I walked back into the treatment room and looked deep into her eyes. It was obvious that she had no idea who I was which gave me the confidence to continue.
I made small talk, asking Kathy about her family. She had a husband whom she did not trust and one grown son who still lived at home. I maintained my calm demeanor while asking her about her son. Does he have a job? A girlfriend? I already knew he was a slacker and didn't have to ask but the small talk helped me to remain composed.
He gets into trouble a lot, but he's a good boy!
She made another appointment and gave me a hug, telling me how much she enjoyed talking to me. After she left and I relaxed my guard, I saw that my hands were shaking and I felt sick to my stomach.
When she returned the following week, I welcomed her graciously and we chatted more. I always showed interest in her son and she loved talking about him. "Sure, he gets in trouble sometimes, but what 27-year-old kid doesn't?" I bit my tongue often.
Our relationship continued for close to four years. I do not know if Kathy ever figured out who I was but she often came bearing gifts of appreciation for taking the time to listen to her woes. She once asked that I follow her husband and take pictures as proof he was seeing someone else. I drew the line there.
When she stopped coming in for treatments, she would call to ask for advice - usually regarding her husband and how to protect herself. She knew he was heavily into drugs and women but she stayed.

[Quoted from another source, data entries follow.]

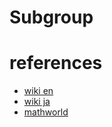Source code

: # Subgroup



# references
- [wiki en](https://en.wikipedia.org/wiki/Subgroup)
- [wiki ja](https://ja.wikipedia.org/wiki/%E9%83%A8%E5%88%86%E7%BE%A4)
- [mathworld](https://mathworld.wolfram.com/Subgroup.html)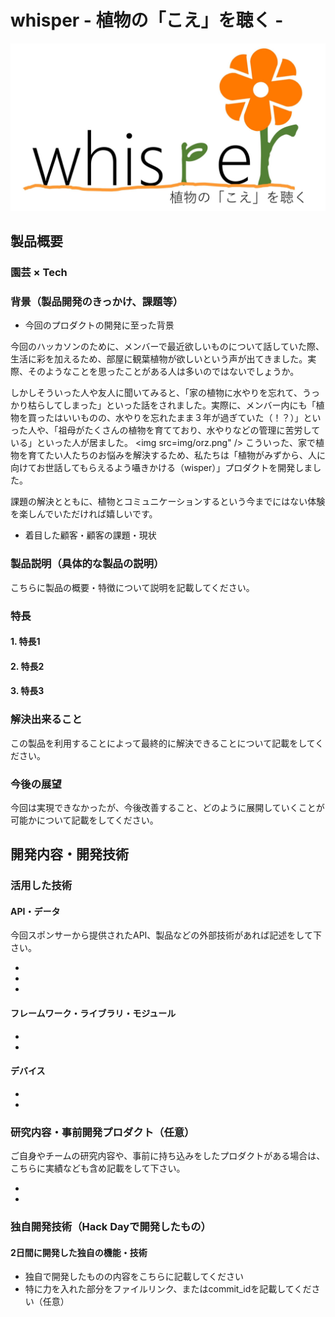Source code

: # whisper - 植物の「こえ」を聴く -

[![whisper](img/whisper.jpg)](https://www.youtube.com/watch?v=G5rULR53uMk)

## 製品概要
### 園芸 × Tech


### 背景（製品開発のきっかけ、課題等）
- 今回のプロダクトの開発に至った背景

今回のハッカソンのために、メンバーで最近欲しいものについて話していた際、生活に彩を加えるため、部屋に観葉植物が欲しいという声が出てきました。実際、そのようなことを思ったことがある人は多いのではないでしょうか。

しかしそういった人や友人に聞いてみると、「家の植物に水やりを忘れて、うっかり枯らしてしまった」といった話をされました。実際に、メンバー内にも「植物を買ったはいいものの、水やりを忘れたまま３年が過ぎていた（！？）」といった人や、「祖母がたくさんの植物を育てており、水やりなどの管理に苦労している」といった人が居ました。
<img src=img/orz.png" />
こういった、家で植物を育てたい人たちのお悩みを解決するため、私たちは「植物がみずから、人に向けてお世話してもらえるよう囁きかける（wisper）」プロダクトを開発しました。

課題の解決とともに、植物とコミュニケーションするという今までにはない体験を楽しんでいただければ嬉しいです。

- 着目した顧客・顧客の課題・現状


### 製品説明（具体的な製品の説明）
こちらに製品の概要・特徴について説明を記載してください。

### 特長

#### 1. 特長1

#### 2. 特長2

#### 3. 特長3

### 解決出来ること
この製品を利用することによって最終的に解決できることについて記載をしてください。

### 今後の展望
今回は実現できなかったが、今後改善すること、どのように展開していくことが可能かについて記載をしてください。


## 開発内容・開発技術
### 活用した技術
#### API・データ
今回スポンサーから提供されたAPI、製品などの外部技術があれば記述をして下さい。

* 
* 
* 

#### フレームワーク・ライブラリ・モジュール
* 
* 

#### デバイス
* 
* 

### 研究内容・事前開発プロダクト（任意）
ご自身やチームの研究内容や、事前に持ち込みをしたプロダクトがある場合は、こちらに実績なども含め記載をして下さい。

* 
* 


### 独自開発技術（Hack Dayで開発したもの）
#### 2日間に開発した独自の機能・技術
* 独自で開発したものの内容をこちらに記載してください
* 特に力を入れた部分をファイルリンク、またはcommit_idを記載してください（任意）
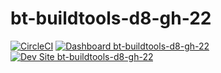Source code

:# bt-buildtools-d8-gh-22

[![CircleCI](https://circleci.com/gh/rvtraveller/bt-buildtools-d8-gh-22.svg?style=shield)](https://circleci.com/gh/rvtraveller/bt-buildtools-d8-gh-22)
[![Dashboard bt-buildtools-d8-gh-22](https://img.shields.io/badge/dashboard-bt_buildtools_d8_gh_22-yellow.svg)](https://dashboard.pantheon.io/sites/a03488f6-c8c6-444b-a734-b50eaced05e6#dev/code)
[![Dev Site bt-buildtools-d8-gh-22](https://img.shields.io/badge/site-bt_buildtools_d8_gh_22-blue.svg)](http://dev-bt-buildtools-d8-gh-22.pantheonsite.io/)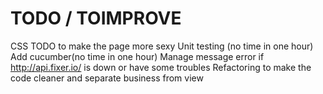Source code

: # TODO / TOIMPROVE

CSS TODO to make the page more sexy
Unit testing (no time in one hour)
Add cucumber(no time in one hour)
Manage message error if http://api.fixer.io/ is down or have some troubles
Refactoring to make the code cleaner and separate business from view
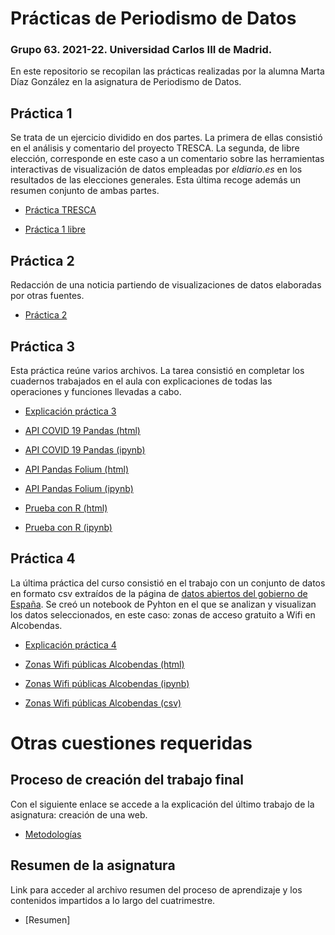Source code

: # Prácticas de Periodismo de Datos 

### Grupo 63. 2021-22. Universidad Carlos III de Madrid. 
En este repositorio se recopilan las prácticas realizadas por la alumna Marta Díaz González en la asignatura de Periodismo de Datos. 

## Práctica 1

Se trata de un ejercicio dividido en dos partes. La primera de ellas consistió en el análisis y comentario del proyecto TRESCA. La segunda, de libre elección, corresponde en este caso a un comentario sobre las herramientas interactivas de visualización de datos empleadas por *eldiario.es* en los resultados de las elecciones generales. Esta última recoge además un resumen conjunto de ambas partes. 

- [Práctica TRESCA](https://github.com/Pontedatos/MartaDiaz/blob/main/practica-1-tresca.md)

- [Práctica 1 libre](https://github.com/Pontedatos/MartaDiaz/blob/main/practica-1-libre.md)

## Práctica 2

Redacción de una noticia partiendo de visualizaciones de datos elaboradas por otras fuentes. 

- [Práctica 2]( https://github.com/Pontedatos/MartaDiaz/blob/main/practica-2.md)

## Práctica 3 

Esta práctica reúne varios archivos. La tarea consistió en completar los cuadernos trabajados en el aula con explicaciones de todas las operaciones y funciones llevadas a cabo. 

- [Explicación práctica 3]( https://github.com/Pontedatos/MartaDiaz/blob/main/practica-3.md)

- [API COVID 19 Pandas (html)]( https://github.com/Pontedatos/MartaDiaz/blob/main/python-api-covid19-pandas.html)

- [API COVID 19 Pandas (ipynb)]( https://github.com/Pontedatos/MartaDiaz/blob/main/python-api-covid19-pandas.ipynb)

- [API Pandas Folium (html)]( https://github.com/Pontedatos/MartaDiaz/blob/main/api-pandas-folium.html)

- [API Pandas Folium (ipynb)]( https://github.com/Pontedatos/MartaDiaz/blob/main/api-pandas-folium.ipynb)

- [Prueba con R (html)]( https://github.com/Pontedatos/MartaDiaz/blob/main/probando-con-r.html)

- [Prueba con R (ipynb)](https://github.com/Pontedatos/MartaDiaz/blob/main/probando-con-r.ipynb)


## Práctica 4

La última práctica del curso consistió en el trabajo con un conjunto de datos en formato csv extraídos de la página de [datos abiertos del gobierno de España](https://datos.gob.es/es/). Se creó un notebook de Pyhton en el que se analizan y visualizan los datos seleccionados, en este caso: zonas de acceso gratuito a Wifi en Alcobendas. 

- [Explicación práctica 4]( https://github.com/Pontedatos/MartaDiaz/blob/main/practica-4.md)

- [Zonas Wifi públicas Alcobendas (html)]( https://github.com/Pontedatos/MartaDiaz/blob/main/practica-4.html)

- [Zonas Wifi públicas Alcobendas (ipynb)](https://github.com/Pontedatos/MartaDiaz/blob/main/practica-4.ipynb)

- [Zonas Wifi públicas Alcobendas (csv)]( https://github.com/Pontedatos/MartaDiaz/blob/main/practica-4.csv)


# Otras cuestiones requeridas


## Proceso de creación del trabajo final

Con el siguiente enlace se accede a la explicación del último trabajo de la asignatura: creación de una web. 

- [Metodologías](https://github.com/Pontedatos/MartaDiaz/blob/main/metodologia.md)

## Resumen de la asignatura 

Link para acceder al archivo resumen del proceso de aprendizaje y los contenidos impartidos a lo largo del cuatrimestre. 

- [Resumen]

I hadn't heard from her for several months until the phone call, "Hi, Carol?" Her voice was weak. "Do you mind if we stop by for a minute? I need to talk to you." We? Who is we?
I never expected what happened next....
He introduced himself, obviously not knowing who I was. We shook hands and he told his mother he would pick her up in 30 minutes. Those simple words were like venom and I felt a desire to destroy the predator.
"What happened to you?" I wanted to tell her she looked closer to death than life. I knew her chaste exterior was hiding the ugly truth.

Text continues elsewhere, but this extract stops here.